Gargoyle was declared dead in 1950 when the Board in Control of Student Publications took offense to the issue "The Smooth Gargoyle". Publication continued off campus for a year, and when Gargoyle returned the next year, literary pieces were discontinued and the focus became solely humor. During the 1950s the magazine acquired a counterculture reputation, promoting everything from co-ed housing in the 1950s to Vietnam War protests in the 1960s. In response to the advent of Playboy in the 1950s and the sexual revolution of the 1960s, Gargoyle became progressively more risque. While sex, illegal drugs, and otherwise raunchy jokes have been common fare in issues of the Gargoyle since the 1970s, the magazine has generally tried to maintain a level of intelligence and artistry in its humor.

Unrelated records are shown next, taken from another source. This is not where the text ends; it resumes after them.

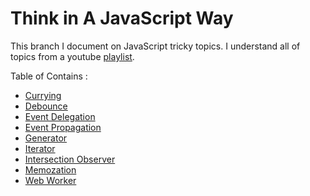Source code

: Think in A JavaScript Way
==========================

This branch I document on JavaScript tricky topics. I understand all of topics from a youtube [playlist](https://www.youtube.com/watch?v=KuhLGuNxF8U&list=PLHiZ4m8vCp9Nflbo9a0pZuLscG_Xc7DKq).

Table of Contains : 

- [Currying](./currying/currying.md)
- [Debounce](./debounce/debounce.md)
- [Event Delegation](./eventDelegation/eventDelegation.md)
- [Event Propagation](./eventPropagation/eventPropagation.md)
- [Generator](./generator/generator.md)
- [Iterator](./iterator/iterator.md)
- [Intersection Observer](./intersectionObserver/intersectionObserver.md)
- [Memozation](./memozation/memozation.md)
- [Web Worker](./webWorker/webWorker.md)

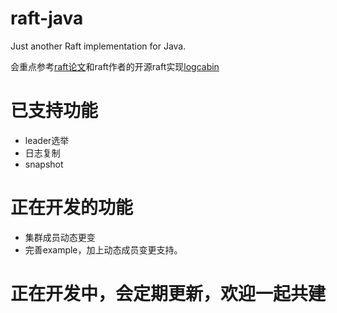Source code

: # raft-java
Just another Raft implementation for Java.

会重点参考[raft论文](https://github.com/maemual/raft-zh_cn)和raft作者的开源raft实现[logcabin](https://github.com/logcabin/logcabin)

# 已支持功能
* leader选举
* 日志复制
* snapshot

# 正在开发的功能
* 集群成员动态更变
* 完善example，加上动态成员变更支持。

# 正在开发中，会定期更新，欢迎一起共建
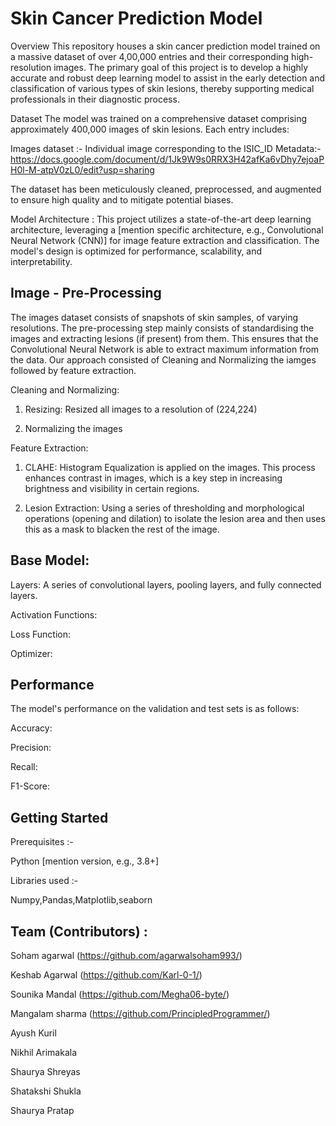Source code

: # Skin Cancer Prediction Model

Overview
This repository houses a skin cancer prediction model trained on a massive dataset of over 4,00,000 entries and their corresponding high-resolution images. The primary goal of this project is to develop a highly accurate and robust deep learning model to assist in the early detection and classification of various types of skin lesions, thereby supporting medical professionals in their diagnostic process.

Dataset
The model was trained on a comprehensive dataset comprising approximately 400,000 images of skin lesions. Each entry includes:

Images dataset :- Individual image corresponding to the ISIC_ID
Metadata:- https://docs.google.com/document/d/1Jk9W9s0RRX3H42afKa6vDhy7ejoaPH0l-M-atpV0zL0/edit?usp=sharing

The dataset has been meticulously cleaned, preprocessed, and augmented to ensure high quality and to mitigate potential biases.


Model Architecture :
This project utilizes a state-of-the-art deep learning architecture, leveraging a [mention specific architecture, e.g., Convolutional Neural Network (CNN)] for image feature extraction and classification. The model's design is optimized for performance, scalability, and interpretability.

## Image - Pre-Processing

The images dataset consists of snapshots of skin samples, of varying resolutions. The pre-processing step mainly consists of standardising the images and extracting lesions (if present) from them. This ensures that the Convolutional Neural Network is able to extract maximum information from the data.
Our approach consisted of Cleaning and Normalizing the iamges followed by feature extraction.

Cleaning and Normalizing:
1. Resizing: Resized all images to a resolution of (224,224)

2. Normalizing the images

Feature Extraction:
1. CLAHE: Histogram Equalization is applied on the images. This process enhances contrast in images, which is a key step in increasing brightness and visibility in certain regions.
   
2. Lesion Extraction: Using a series of thresholding and morphological operations (opening and dilation) to isolate the lesion area and then uses this as a mask to blacken the rest of the image.
   

## Base Model: 

Layers: A series of convolutional layers, pooling layers, and fully connected layers.

Activation Functions: 

Loss Function:

Optimizer: 

## Performance
The model's performance on the validation and test sets is as follows:

Accuracy: 

Precision:

Recall:

F1-Score:

## Getting Started
Prerequisites :-

  Python [mention version, e.g., 3.8+]
  
Libraries used :-

  Numpy,Pandas,Matplotlib,seaborn


## Team (Contributors) :

Soham agarwal (https://github.com/agarwalsoham993/)

Keshab Agarwal (https://github.com/Karl-0-1/)

Sounika Mandal (https://github.com/Megha06-byte/)

Mangalam sharma (https://github.com/PrincipledProgrammer/)

Ayush Kuril

Nikhil Arimakala

Shaurya Shreyas

Shatakshi Shukla

Shaurya Pratap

Art editor Phil Zaret's satirical cartoon, "Kill a Commie for Christ", originally published in the Gargoyle in 1967, became extremely popular during the Vietnam War and was re-published by college publications throughout the United States.

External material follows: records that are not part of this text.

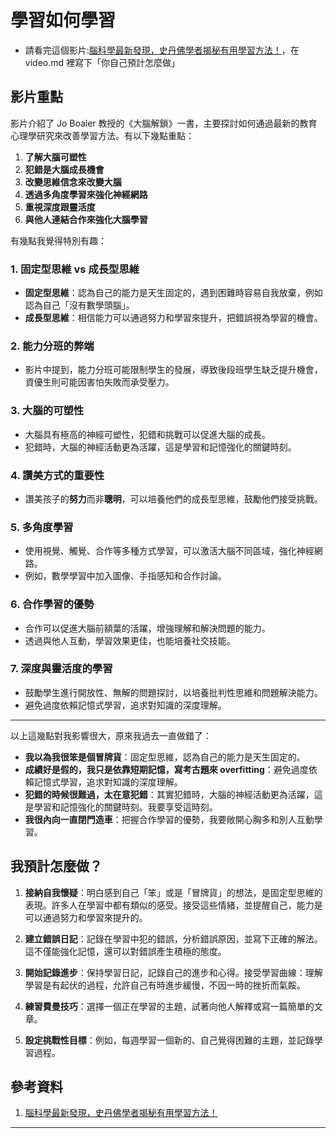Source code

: # 學習如何學習

- 請看完這個影片:[腦科學最新發現，史丹佛學者揭秘有用學習方法！](https://www.youtube.com/watch?v=DgbSc6Ys710)，在 video.md 裡寫下「你自己預計怎麼做」

## 影片重點

影片介紹了 Jo Boaler 教授的《大腦解鎖》一書，主要探討如何通過最新的教育心理學研究來改善學習方法。有以下幾點重點：

1. **了解大腦可塑性**
2. **犯錯是大腦成長機會**
3. **改變思維信念來改變大腦**
4. **透過多角度學習來強化神經網路**
5. **重視深度跟靈活度**
6. **與他人連結合作來強化大腦學習**

有幾點我覺得特別有趣：

### 1. 固定型思維 vs 成長型思維

- **固定型思維**：認為自己的能力是天生固定的，遇到困難時容易自我放棄，例如認為自己「沒有數學頭腦」。
- **成長型思維**：相信能力可以通過努力和學習來提升，把錯誤視為學習的機會。

### 2. 能力分班的弊端

- 影片中提到，能力分班可能限制學生的發展，導致後段班學生缺乏提升機會，資優生則可能因害怕失敗而承受壓力。

### 3. 大腦的可塑性

- 大腦具有極高的神經可塑性，犯錯和挑戰可以促進大腦的成長。
- 犯錯時，大腦的神經活動更為活躍，這是學習和記憶強化的關鍵時刻。

### 4. 讚美方式的重要性

- 讚美孩子的**努力**而非**聰明**，可以培養他們的成長型思維，鼓勵他們接受挑戰。

### 5. 多角度學習

- 使用視覺、觸覺、合作等多種方式學習，可以激活大腦不同區域，強化神經網路。
- 例如，數學學習中加入圖像、手指感知和合作討論。

### 6. 合作學習的優勢

- 合作可以促進大腦前額葉的活躍，增強理解和解決問題的能力。
- 透過與他人互動，學習效果更佳，也能培養社交技能。

### 7. 深度與靈活度的學習

- 鼓勵學生進行開放性、無解的問題探討，以培養批判性思維和問題解決能力。
- 避免過度依賴記憶式學習，追求對知識的深度理解。

---

以上這幾點對我影響很大，原來我過去一直做錯了：

- **我以為我很笨是個冒牌貨**：固定型思維，認為自己的能力是天生固定的。
- **成績好是假的，我只是依靠短期記憶，寫考古題來 overfitting**：避免過度依賴記憶式學習，追求對知識的深度理解。
- **犯錯的時候很難過，太在意犯錯**：其實犯錯時，大腦的神經活動更為活躍，這是學習和記憶強化的關鍵時刻。我要享受這時刻。
- **我很內向一直閉門造車**：把握合作學習的優勢，我要敞開心胸多和別人互動學習。

## 我預計怎麼做？

1. **接納自我懷疑**：明白感到自己「笨」或是「冒牌貨」的想法，是固定型思維的表現。許多人在學習中都有類似的感受。接受這些情緒，並提醒自己，能力是可以通過努力和學習來提升的。

2. **建立錯誤日記**：記錄在學習中犯的錯誤，分析錯誤原因，並寫下正確的解法。這不僅能強化記憶，還可以對錯誤產生積極的態度。

3. **開始記錄進步**：保持學習日記，記錄自己的進步和心得。接受學習曲線：理解學習是有起伏的過程，允許自己有時進步緩慢，不因一時的挫折而氣餒。

4. **練習費曼技巧**：選擇一個正在學習的主題，試著向他人解釋或寫一篇簡單的文章。

5. **設定挑戰性目標**：例如，每週學習一個新的、自己覺得困難的主題，並記錄學習過程。

## 參考資料

1. [腦科學最新發現，史丹佛學者揭秘有用學習方法！](https://www.youtube.com/watch?v=DgbSc6Ys710)

---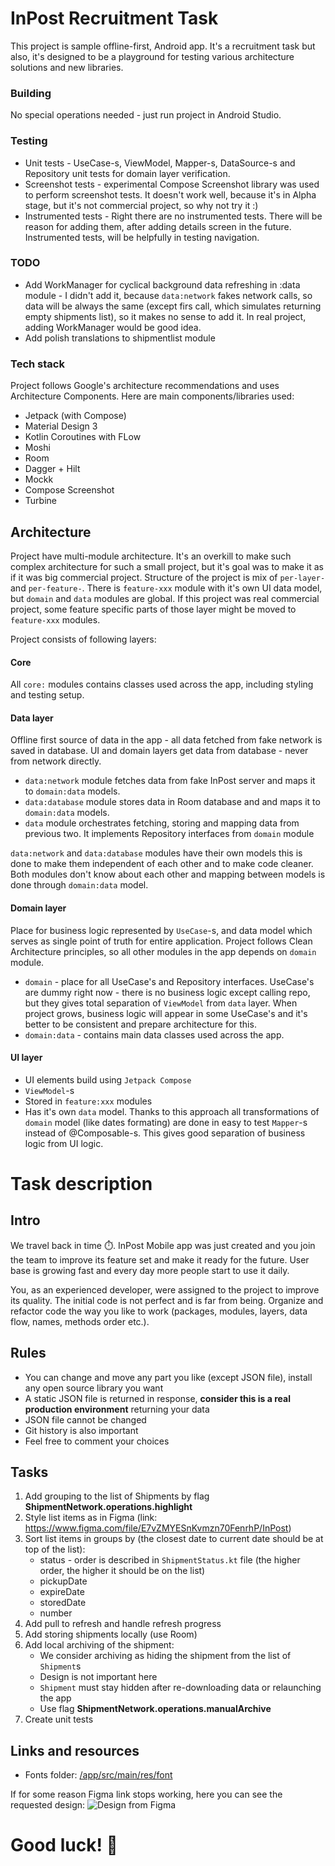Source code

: # InPost Recruitment Task

This project is sample offline-first, Android app. It's a recruitment task but also, it's designed to be a
playground for testing various architecture solutions and new libraries.

### Building
No special operations needed - just run project in Android Studio.

### Testing
* Unit tests - UseCase-s, ViewModel, Mapper-s, DataSource-s and Repository unit tests for domain layer verification.
* Screenshot tests - experimental Compose Screenshot library was used to perform screenshot tests.
It doesn't work well, because it's in Alpha stage, but it's not commercial project, so why not try it :)
* Instrumented tests - Right there are no instrumented tests. There will be reason for adding them,
after adding details screen in the future. Instrumented tests, will be helpfully in testing navigation.

### TODO
- Add WorkManager for cyclical background data refreshing in :data module - I didn't add it, because
`data:network` fakes network calls, so data will be always the same (except firs call, which simulates
returning empty shipments list), so it makes no sense to add it. In real project, adding WorkManager
would be good idea.
- Add polish translations to shipmentlist module

### Tech stack
Project follows Google's architecture recommendations and uses Architecture Components. Here are main
components/libraries used:

* Jetpack (with Compose)
* Material Design 3
* Kotlin Coroutines with FLow
* Moshi
* Room
* Dagger + Hilt
* Mockk
* Compose Screenshot
* Turbine


## Architecture
Project have multi-module architecture. It's an overkill to make such complex architecture for such
a small project, but it's goal was to make it as if it was big commercial project. Structure of the
project is mix of `per-layer-` and `per-feature-`. There is `feature-xxx` module with it's own UI data model,
but `domain` and `data` modules are global. If this project was real commercial project, some feature
specific parts of those layer might be moved to `feature-xxx` modules.

Project consists of following layers:

#### Core
All `core:` modules contains classes used across the app, including styling and testing setup.

#### Data layer
Offline first source of data in the app - all data fetched from fake network is saved in database. UI and
domain layers get data from database - never from network directly.

* `data:network` module fetches data from fake InPost server and maps it to `domain:data` models.
* `data:database` module stores data in Room database and and maps it to `domain:data` models.
* `data` module orchestrates fetching, storing and mapping data from previous two. It implements
Repository interfaces from `domain` module

`data:network` and `data:database` modules have their own models this is done to make them independent
of each other and to make code cleaner. Both modules don't know about each other and mapping between
models is done through `domain:data` model.

#### Domain layer
Place for business logic represented by `UseCase`-s, and data model which serves as single point of 
truth for entire application. Project follows Clean Architecture principles, so all other modules
in the app depends on `domain` module.

* `domain` - place for all UseCase's and Repository interfaces. UseCase's are dummy right now - there
is no business logic except calling repo, but they gives total separation of `ViewModel` from `data` layer.
When project grows, business logic will appear in some UseCase's and it's better to be consistent and
prepare architecture for this.
* `domain:data` - contains main data classes used across the app.

#### UI layer
* UI elements build using `Jetpack Compose`
* `ViewModel`-s
* Stored in `feature:xxx` modules
* Has it's own `data` model. Thanks to this approach all transformations of `domain` model 
(like dates formating) are done in easy to test `Mapper`-s instead of @Composable-s. This gives good
separation of business logic from UI logic. 


# Task description

## Intro
We travel back in time ⏱️. InPost Mobile app was just created and you join the team to improve its feature set and make it ready for the future.
User base is growing fast and every day more people start to use it daily.

You, as an experienced developer, were assigned to the project to improve its quality. The initial code is not perfect and is far from being.
Organize and refactor code the way you like to work (packages, modules, layers, data flow, names, methods order etc.).

## Rules
- You can change and move any part you like (except JSON file), install any open source library you want
- A static JSON file is returned in response, **consider this is a real production environment** returning your data
- JSON file cannot be changed
- Git history is also important
- Feel free to comment your choices

## Tasks
1. Add grouping to the list of Shipments by flag **ShipmentNetwork.operations.highlight**
2. Style list items as in Figma (link: https://www.figma.com/file/E7vZMYESnKvmzn70FenrhP/InPost)
3. Sort list items in groups by (the closest date to current date should be at top of the list):
    * status - order is described in `ShipmentStatus.kt` file (the higher order, the higher it should be on the list)
    * pickupDate
    * expireDate
    * storedDate
    * number
4. Add pull to refresh and handle refresh progress
5. Add storing shipments locally (use Room)
6. Add local archiving of the shipment:
    * We consider archiving as hiding the shipment from the list of `Shipment`s
    * Design is not important here
    * `Shipment` must stay hidden after re-downloading data or relaunching the app
    * Use flag **ShipmentNetwork.operations.manualArchive**
7. Create unit tests

## Links and resources
- Fonts folder: [/app/src/main/res/font](./app/src/main/res/font)

If for some reason Figma link stops working, here you can see the requested design:
![Design from Figma](./images/Figma.png)

# Good luck! 💪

Though the Gargoyle was very successful in the '60's, it struggled to publish in the early 1970s, returned for a few issues in 1974–75, and returned to consistent publication in 1979. The magazine has been forced off-campus (in 1950) and shut down completely (1960–61, 1997) as the result of editorial and financial conflicts with the Board for Student Publications (previously the Board in Control of Student Publications). At one time the magazine was sold for prices varying from fifty cents to two dollars, but for the last five years, it has been free, all revenue being generated by advertisements.

In 1962, cartoonist Charles M. Schulz responded to a request for a Peanuts cartoon by drawing Snoopy with his nose perched over the end of his dog house in the manner of a gargoyle—this became a standard Snoopy pose.

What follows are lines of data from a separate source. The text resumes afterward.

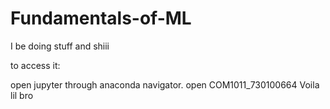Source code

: # Fundamentals-of-ML

I be doing stuff and shiii

to access it: 

open jupyter through anaconda navigator.
open COM1011_730100664
Voila lil bro

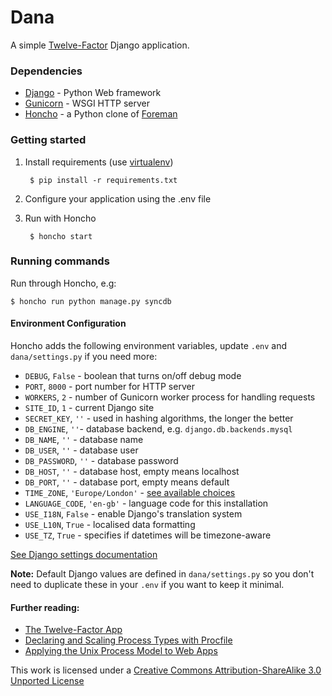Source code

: # Dana

A simple [Twelve-Factor](http://www.12factor.net/) Django application.

### Dependencies

- [Django](https://www.djangoproject.com/) - Python Web framework
- [Gunicorn](http://gunicorn.org/) - WSGI HTTP server
- [Honcho](https://github.com/nickstenning/honcho) - a Python clone of [Foreman](http://ddollar.github.com/foreman/)

### Getting started

1. Install requirements (use [virtualenv](https://pypi.python.org/pypi/virtualenv))

        $ pip install -r requirements.txt

2. Configure your application using the .env file

3. Run with Honcho

        $ honcho start

### Running commands

Run through Honcho, e.g:

    $ honcho run python manage.py syncdb

#### Environment Configuration

Honcho adds the following environment variables, update ``.env`` and ``dana/settings.py`` if you need more:

- ``DEBUG``, ``False`` - boolean that turns on/off debug mode
- ``PORT``, ``8000`` - port number for HTTP server
- ``WORKERS``, ``2`` - number of Gunicorn worker process for handling requests
- ``SITE_ID``, ``1`` - current Django site
- ``SECRET_KEY``, ``''`` - used in hashing algorithms, the longer the better
- ``DB_ENGINE``, ``''``- database backend, e.g. ``django.db.backends.mysql``
- ``DB_NAME``, ``''`` - database name
- ``DB_USER``, ``''`` - database user
- ``DB_PASSWORD``, ``''`` - database password
- ``DB_HOST``, ``''`` - database host, empty means localhost
- ``DB_PORT``, ``''`` - database port, empty means default
- ``TIME_ZONE``, ``'Europe/London'`` - [see available choices](http://www.postgresql.org/docs/8.1/static/datetime-keywords.html#DATETIME-TIMEZONE-SET-TABLE)
- ``LANGUAGE_CODE``, ``'en-gb'`` - language code for this installation
- ``USE_I18N``, ``False`` - enable Django's translation system
- ``USE_L10N``, ``True`` - localised data formatting
- ``USE_TZ``, ``True`` - specifies if datetimes will be timezone-aware

[See Django settings documentation](https://docs.djangoproject.com/en/1.4/ref/settings/)

**Note:** Default Django values are defined in ``dana/settings.py`` so you don't need to duplicate these in your ``.env`` if you want to keep it minimal.

#### Further reading:

- [The Twelve-Factor App](http://www.12factor.net/)
- [Declaring and Scaling Process Types with Procfile](https://devcenter.heroku.com/articles/procfile)
- [Applying the Unix Process Model to Web Apps](http://adam.heroku.com/past/2011/5/9/applying_the_unix_process_model_to_web_apps/)

This work is licensed under a [Creative Commons Attribution-ShareAlike 3.0 Unported License](http://creativecommons.org/licenses/by-sa/3.0)










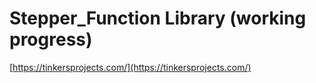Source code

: # Stepper_Function Library (working progress)
[https://tinkersprojects.com/](https://tinkersprojects.com/)

 
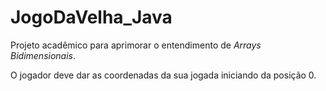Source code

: # JogoDaVelha_Java
Projeto acadêmico para aprimorar o entendimento de *Arrays Bidimensionais*.

O jogador deve dar as coordenadas da sua jogada iniciando da posição 0.

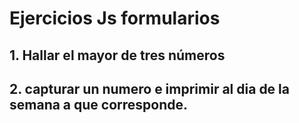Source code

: # Ejercicios Js formularios

## 1. Hallar el mayor de tres números

## 2. capturar un numero e imprimir al dia de la semana a que corresponde.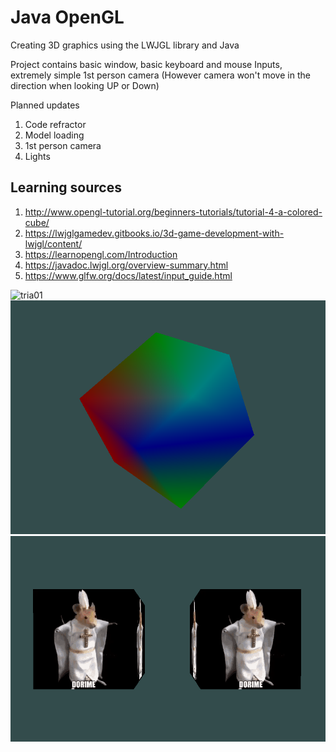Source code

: # Java OpenGL

Creating 3D graphics using the LWJGL library and Java

Project contains basic window, basic keyboard and mouse Inputs, extremely simple 1st person camera (However camera won't move in the direction when looking UP or Down)

Planned updates 
1. Code refractor
2. Model loading
3. 1st person camera
4. Lights


## Learning sources
1. http://www.opengl-tutorial.org/beginners-tutorials/tutorial-4-a-colored-cube/
2. https://lwjglgamedev.gitbooks.io/3d-game-development-with-lwjgl/content/
3. https://learnopengl.com/Introduction
4. https://javadoc.lwjgl.org/overview-summary.html
5. https://www.glfw.org/docs/latest/input_guide.html

![tria01](https://user-images.githubusercontent.com/81091191/151694182-57d3471c-852e-4d37-92b1-0c648f85ce17.PNG)
![cube01](openGL_cube.PNG)
![cube02](textPing.PNG)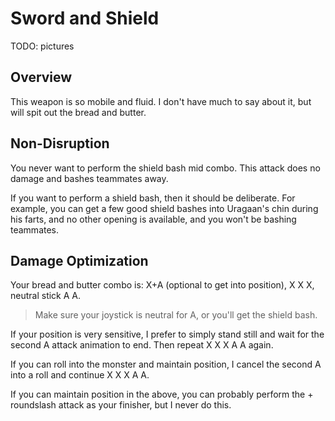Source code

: # Sword and Shield

TODO: pictures

## Overview
This weapon is so mobile and fluid. I don't have much to say about it, but will spit out the bread and butter.

## Non-Disruption
You never want to perform the shield bash mid combo. This attack does no damage and bashes teammates away.

If you want to perform a shield bash, then it should be deliberate. For example, you can get a few good shield bashes into Uragaan's chin during his farts, and no other opening is available, and you won't be bashing teammates.

## Damage Optimization
Your bread and butter combo is:
X+A (optional to get into position), X X X, neutral stick A A.
> Make sure your joystick is neutral for A, or you'll get the shield bash.

If your position is very sensitive, I prefer to simply stand still and wait for the second A attack animation to end. Then repeat X X X A A again.

If you can roll into the monster and maintain position, I cancel the second A into a roll and continue X X X A A.

If you can maintain position in the above, you can probably perform the + roundslash attack as your finisher, but I never do this.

In March 2020, the Gargoyle entered exclusively digital circulation as the COVID-19 pandemic raged. Editor-in-Chief Maddie Eberstein and Business Manager Nick Dabagia orchestrated the magazine's return to print in Fall 2021 with the Unwelcome Back issue. Dabagia became Editor-in-Chief following Eberstein's graduation in April 2022. Under his direction, the Gargoyle staff grew to pre-pandemic levels, and the print magazine underwent an expansion from 16 to 24 pages. Art Director Ruth Marks has also facilitated an artistic revival in the magazine, in no small part due to the recruitment and loyalty of numerous artists and illustrators from the Penny W. Stamps School of Art and Design.

==Mascots==
Over the decades it has been a Gargoyle tradition for the mascot to periodically change at the whims of the current editor and artists on staff.

==Notable alumni==
In the 1999 book, Gargoyle Laughs at the 20th Century, editor John Dobbertin compiled all Gargoyle staff members credited in the masthead to date. This list includes several University of Michigan alumni before they became famous, including the following:

- Lee Blaser, cartoonist.
- Lloyd Dangle, cartoonist (Troubletown).
- Jerry Ellison, cartoonist.
- Larry Brilliant, philanthropist
- Max Hodge, television writer/director/producer
- Lawrence Kasdan, screenwriter/director.
- Terry LaBan, cartoonist (Edge City).
- George Lichty (under the name Maurice Lichtenstein), cartoonist (Grin and Bear It).
- Janet Malcolm, essayist, journalist, and critic.
- Allen Milgrom, cartoonist/editor (Marvel Comics).
- Arthur Miller, playwright.
- David Newman, screenwriter.
- Robert Shaye, producer (New Line Cinemas).